President Ram Nath Kovind on Wednesday paid his respects to the last emperor of Mughal dynasty Bahadur Shah Zafar, by offering ‘chadar’ at his mausoleum in Yangon of Myanmar.
Also read: President Kovind to go on five-day official visit to Myanmar from Dec 10
It is indeed saddening that for more than a century, the last Mughal emperor was almost forgotten – but a chance finding of his grave helped resurrect the legacy of a man revered as a Sufi saint and one of the finest poets in the Urdu language.
It is believed that only a handful of relatives were present when Bahadur Shah Zafar II breathed his last in a shabby wooden house in Rangoon (now Yangon) in 1862.
That very day, his British captors buried him in an unmarked grave in a compound near the famous Shwedagon Pagoda.
It was an inglorious end for the last emperor of the Mughals that ruled undivided India (including Pakistan and Bangladeshand large parts of Afghanistan for more than 300 years.

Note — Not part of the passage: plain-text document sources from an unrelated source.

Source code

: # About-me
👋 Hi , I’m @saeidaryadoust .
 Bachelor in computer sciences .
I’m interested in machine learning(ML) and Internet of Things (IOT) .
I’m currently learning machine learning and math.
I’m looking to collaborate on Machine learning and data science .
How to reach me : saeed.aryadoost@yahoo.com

Bahadur Shah Zafar II was considered as the rallying point for the failed “Indian uprising” of 1857, when soldiers from undivided India rose against the British East India Company
After they lost, the emperor was tried for treason, imprisoned and exiled to other territory under British control, in what is now Myanmar (Burma).
President Kovind is on a five-day official visit to Myanmar where he also addressed a gathering of Indian community at Yangon later in the day.

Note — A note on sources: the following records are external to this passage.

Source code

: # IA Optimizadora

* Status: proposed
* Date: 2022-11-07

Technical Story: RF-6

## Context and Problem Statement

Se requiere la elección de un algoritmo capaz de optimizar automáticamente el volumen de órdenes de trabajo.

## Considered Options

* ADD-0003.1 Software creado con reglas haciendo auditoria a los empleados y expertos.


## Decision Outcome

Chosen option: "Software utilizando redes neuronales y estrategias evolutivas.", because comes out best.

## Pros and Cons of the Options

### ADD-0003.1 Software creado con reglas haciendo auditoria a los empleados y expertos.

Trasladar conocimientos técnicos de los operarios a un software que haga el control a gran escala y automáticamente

During his address Kovind reiterated India’s readiness to offer assistance to Myanmar in addressing its challenges of national reconciliation, reconstruction and economic development during its transition towards democracy.
The President also extended India’s full support to the peaceful dialogue between all stakeholders in Myanmar to make the Nationwide Ceasefire Agreement more inclusive.